第弐刻 〈鬼門から繋がる世界〉
――ああ、いい加減にしロ。やめてくれ、もう持たなイ。
おれは胸の内で叫んでいた。
大切な人に媒介となってもらって力を使っていた時はまだいい。だが、こうしておれ一人の時に力を使うことは、多大なリスクを伴う。
にもかかわらず、おれはアイツに操られ、性も根も尽き果てるまで力を使い続けられた。
このまま解放されたとしても、おれは瞼ひとつ動かせないだろう。
それだけではない。全ての力を使い果たしてしまえば、おれたちのようなモノは消滅してしまう危険もあった。

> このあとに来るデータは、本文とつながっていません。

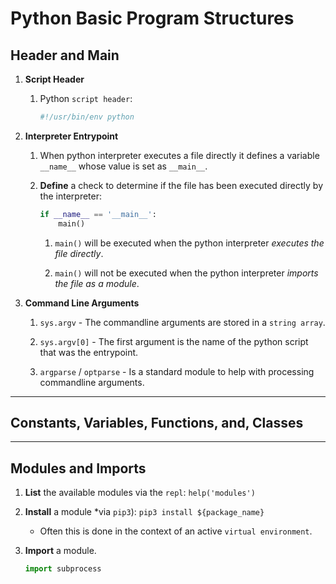 # Python Basic Program Structures

## Header and Main

1. __Script Header__

    1. Python `script header`:

        ```python
        #!/usr/bin/env python
        ```

2. __Interpreter Entrypoint__

    1. When python interpreter executes a file directly it defines a variable `__name__` whose value is set as `__main__`.
    
    2. __Define__ a check to determine if the file has been executed directly by the interpreter:

        ```python
        if __name__ == '__main__':
            main()
        ```

        1. `main()` will be executed when the python interpreter _executes the file directly_.

        2. `main()` will not be executed when the python interpreter _imports the file as a module_.

3. __Command Line Arguments__

    1. `sys.argv` - The commandline arguments are stored in a `string array`.

    2. `sys.argv[0]` - The first argument is the name of the python script that was the entrypoint.

    3. `argparse` / `optparse` - Is a standard module to help with processing commandline arguments.

---

## Constants, Variables, Functions, and, Classes

---

## Modules and Imports

1. __List__ the available modules via the `repl`: `help('modules')`

2. __Install__  a module *via `pip3`): `pip3 install ${package_name}`

    * Often this is done in the context of an active `virtual environment`.

3. __Import__ a module.

    ```python
    import subprocess
    ```

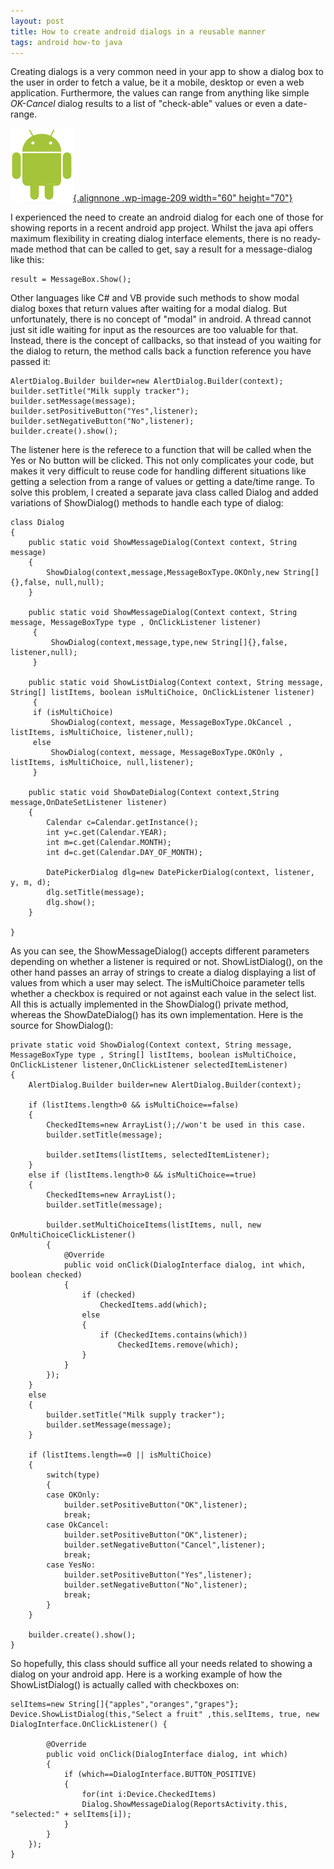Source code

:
```yaml
---
layout: post
title: How to create android dialogs in a reusable manner
tags: android how-to java
---
```


Creating dialogs is a very common need in your app to show a dialog box to the user in order to fetch a value, be it a mobile, desktop or even a web application. Furthermore, the values can range from anything like simple *OK-Cancel* dialog results to a list of "check-able" values or even a date-range.<!--more-->

[![droid-man](/uploads/old/droid-man.png){.alignnone .wp-image-209 width="60" height="70"}](https://prahladyeri.github.io/uploads/old/droid-man.png)

I experienced the need to create an android dialog for each one of those for showing reports in a recent android app project. Whilst the java api offers maximum flexibility in creating dialog interface elements, there is no ready-made method that can be called to get, say a result for a message-dialog like this:

	result = MessageBox.Show();

Other languages like C\# and VB provide such methods to show modal dialog boxes that return values after waiting for a modal dialog. But unfortunately, there is no concept of "modal" in android. A thread cannot just sit idle waiting for input as the resources are too valuable for that. Instead, there is the concept of callbacks, so that instead of you waiting for the dialog to return, the method calls back a function reference you have passed it:

	AlertDialog.Builder builder=new AlertDialog.Builder(context);
	builder.setTitle("Milk supply tracker");
	builder.setMessage(message);
	builder.setPositiveButton("Yes",listener);
	builder.setNegativeButton("No",listener);
	builder.create().show();

The listener here is the referece to a function that will be called when the Yes or No button will be clicked. This not only complicates your code, but makes it very difficult to reuse code for handling different situations like getting a selection from a range of values or getting a date/time range. To solve this problem, I created a separate java class called Dialog and added variations of ShowDialog() methods to handle each type of dialog:

	class Dialog
	{
		public static void ShowMessageDialog(Context context, String message)
		{
			ShowDialog(context,message,MessageBoxType.OKOnly,new String[]{},false, null,null);
		}

		public static void ShowMessageDialog(Context context, String message, MessageBoxType type , OnClickListener listener)
		 {
			 ShowDialog(context,message,type,new String[]{},false, listener,null);
		 }

		public static void ShowListDialog(Context context, String message, String[] listItems, boolean isMultiChoice, OnClickListener listener)
		 {
		 if (isMultiChoice)
			 ShowDialog(context, message, MessageBoxType.OkCancel , listItems, isMultiChoice, listener,null);
		 else
			 ShowDialog(context, message, MessageBoxType.OKOnly , listItems, isMultiChoice, null,listener);
		 }

		public static void ShowDateDialog(Context context,String message,OnDateSetListener listener)
		{
			Calendar c=Calendar.getInstance();
			int y=c.get(Calendar.YEAR);
			int m=c.get(Calendar.MONTH);
			int d=c.get(Calendar.DAY_OF_MONTH);

			DatePickerDialog dlg=new DatePickerDialog(context, listener, y, m, d);
			dlg.setTitle(message);
			dlg.show();
		}

	}

As you can see, the ShowMessageDialog() accepts different parameters depending on whether a listener is required or not. ShowListDialog(), on the other hand passes an array of strings to create a dialog displaying a list of values from which a user may select. The isMultiChoice parameter tells whether a checkbox is required or not against each value in the select list. All this is actually implemented in the ShowDialog() private method, whereas the ShowDateDialog() has its own implementation. Here is the source for ShowDialog():

	private static void ShowDialog(Context context, String message, MessageBoxType type , String[] listItems, boolean isMultiChoice, OnClickListener listener,OnClickListener selectedItemListener)
	{
		AlertDialog.Builder builder=new AlertDialog.Builder(context);

		if (listItems.length>0 && isMultiChoice==false)
		{
			CheckedItems=new ArrayList();//won't be used in this case.
			builder.setTitle(message);

			builder.setItems(listItems, selectedItemListener);
		}
		else if (listItems.length>0 && isMultiChoice==true)
		{
			CheckedItems=new ArrayList();
			builder.setTitle(message);

			builder.setMultiChoiceItems(listItems, null, new OnMultiChoiceClickListener() 
			{
				@Override
				public void onClick(DialogInterface dialog, int which, boolean checked) 
				{
					if (checked)
						CheckedItems.add(which);
					else
					{
						if (CheckedItems.contains(which))
							CheckedItems.remove(which);
					}
				}
			});
		}
		else
		{
			builder.setTitle("Milk supply tracker");
			builder.setMessage(message);
		}

		if (listItems.length==0 || isMultiChoice)
		{
			switch(type)
			{
			case OKOnly:
				builder.setPositiveButton("OK",listener);
				break;
			case OkCancel:
				builder.setPositiveButton("OK",listener);
				builder.setNegativeButton("Cancel",listener);
				break;
			case YesNo:
				builder.setPositiveButton("Yes",listener);
				builder.setNegativeButton("No",listener);
				break;
			}           
		}

		builder.create().show();
	}

So hopefully, this class should suffice all your needs related to showing a dialog on your android app. Here is a working example of how the ShowListDialog() is actually called with checkboxes on:

	selItems=new String[]{"apples","oranges","grapes"};
	Device.ShowListDialog(this,"Select a fruit" ,this.selItems, true, new DialogInterface.OnClickListener() {

			@Override
			public void onClick(DialogInterface dialog, int which) 
			{
				if (which==DialogInterface.BUTTON_POSITIVE)
				{
					for(int i:Device.CheckedItems)
					Dialog.ShowMessageDialog(ReportsActivity.this, "selected:" + selItems[i]);
				}
			}
		});
	}

 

腹の中は煮えくり返っているが、それを行動へ転化できないことが非常にもどかしい。
抵抗する力もないまま、おれは傍観に徹する他なかった。
――何が看護婦ダ。あれは化け物だヨ。
嘲笑しながらも、ソレの攻撃を必死にかわす少年を見つめていた。
おれが応援しているのは少年の方だったが、彼は攻撃手段を持っていない。防戦一方では勝ち目などない。

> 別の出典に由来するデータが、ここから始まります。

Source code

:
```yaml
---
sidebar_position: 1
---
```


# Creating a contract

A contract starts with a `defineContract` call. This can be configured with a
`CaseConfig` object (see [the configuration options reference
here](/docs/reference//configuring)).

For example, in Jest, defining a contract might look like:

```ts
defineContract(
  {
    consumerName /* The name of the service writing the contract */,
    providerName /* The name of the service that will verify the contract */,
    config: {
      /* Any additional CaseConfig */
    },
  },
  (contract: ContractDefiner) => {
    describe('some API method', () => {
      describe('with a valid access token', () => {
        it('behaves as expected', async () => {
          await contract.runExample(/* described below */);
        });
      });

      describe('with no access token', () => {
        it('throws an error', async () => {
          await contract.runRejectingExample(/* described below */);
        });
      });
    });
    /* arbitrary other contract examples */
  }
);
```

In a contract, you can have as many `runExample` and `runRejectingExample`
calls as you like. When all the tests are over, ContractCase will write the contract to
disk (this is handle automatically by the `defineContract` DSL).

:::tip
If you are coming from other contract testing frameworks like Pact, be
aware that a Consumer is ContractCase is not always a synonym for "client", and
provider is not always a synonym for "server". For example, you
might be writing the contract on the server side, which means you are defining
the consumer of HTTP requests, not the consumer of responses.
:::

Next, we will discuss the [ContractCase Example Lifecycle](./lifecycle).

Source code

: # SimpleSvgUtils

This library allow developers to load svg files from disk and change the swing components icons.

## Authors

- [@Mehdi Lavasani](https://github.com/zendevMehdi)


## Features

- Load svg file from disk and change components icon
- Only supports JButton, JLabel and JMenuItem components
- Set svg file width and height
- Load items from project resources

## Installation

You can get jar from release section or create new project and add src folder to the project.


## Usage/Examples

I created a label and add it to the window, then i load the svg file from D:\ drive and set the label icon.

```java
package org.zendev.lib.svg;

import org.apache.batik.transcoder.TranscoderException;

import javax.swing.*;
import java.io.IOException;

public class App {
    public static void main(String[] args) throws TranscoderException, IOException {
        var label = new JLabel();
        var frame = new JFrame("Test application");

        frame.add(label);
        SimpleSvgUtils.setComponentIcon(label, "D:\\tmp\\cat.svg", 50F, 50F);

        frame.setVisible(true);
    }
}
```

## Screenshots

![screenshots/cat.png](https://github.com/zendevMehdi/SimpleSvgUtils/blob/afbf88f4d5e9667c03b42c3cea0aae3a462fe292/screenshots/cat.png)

それは少年にもわかっているようで、何とかしてひとまずの退散しようと考えているようだが、暴走する看護婦は止まらない。
そして、おれ同様に体力が底を尽きた少年はその場に倒れ込んでしまった。
――やめロっ!
絶え間なく飛び続ける注射器の間隙に、おれは叫んだ。
しかし、看護婦の動きは止まらない。
目を覆うこともできないおれは、その光景を目に焼き付けることしかできなかった。
おれの中に罪悪感が込み上げる。だが、看護婦は思いもかけない行動に移っていた。
床に倒れ伏した少年には目もくれず、狂ったように正面方向に注射器を投げつけ続けているのだ。
――これは一体どういうことダ?
おれは混乱した。さっきまでほぼ正確に少年を追っていたはずなのに、何が起こったというのだろう。少年も看護婦の奇行には眉を寄せている。

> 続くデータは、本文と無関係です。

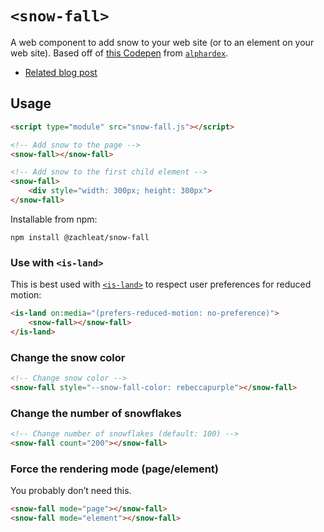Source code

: # `<snow-fall>`

A web component to add snow to your web site (or to an element on your web site). Based off of [this Codepen](https://codepen.io/alphardex/pen/dyPorwJ) from [`alphardex`](https://codepen.io/alphardex).

* [Related blog post](https://www.zachleat.com/web/snow-fall/)

## Usage

```html
<script type="module" src="snow-fall.js"></script>

<!-- Add snow to the page -->
<snow-fall></snow-fall>

<!-- Add snow to the first child element -->
<snow-fall>
	<div style="width: 300px; height: 300px">
</snow-fall>
```

Installable from npm:

```
npm install @zachleat/snow-fall
```

### Use with `<is-land>`

This is best used with [`<is-land>`](https://www.zachleat.com/web/is-land/) to respect user preferences for reduced motion:

```html
<is-land on:media="(prefers-reduced-motion: no-preference)">
	<snow-fall></snow-fall>
</is-land>
```

### Change the snow color

```html
<!-- Change snow color -->
<snow-fall style="--snow-fall-color: rebeccapurple"></snow-fall>
```

### Change the number of snowflakes

```html
<!-- Change number of snowflakes (default: 100) -->
<snow-fall count="200"></snow-fall>
```

### Force the rendering mode (page/element)

You probably don’t need this.

```html
<snow-fall mode="page"></snow-fall>
<snow-fall mode="element"></snow-fall>
```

それも束の間、少年は今だとばかりに看護婦の足に飛び掛かった。
その瞬間、少年の体は看護婦の足をすり抜けて床に滑り込む形となる。固唾を飲んで見守っていると、急に激しい頭痛と眩暈、耳鳴りに襲われた。
――駄目だ、意識を保つことが……、でき、な……イ……。
おれの視界に最後に映ったのは、乱れて消える看護婦の姿だった。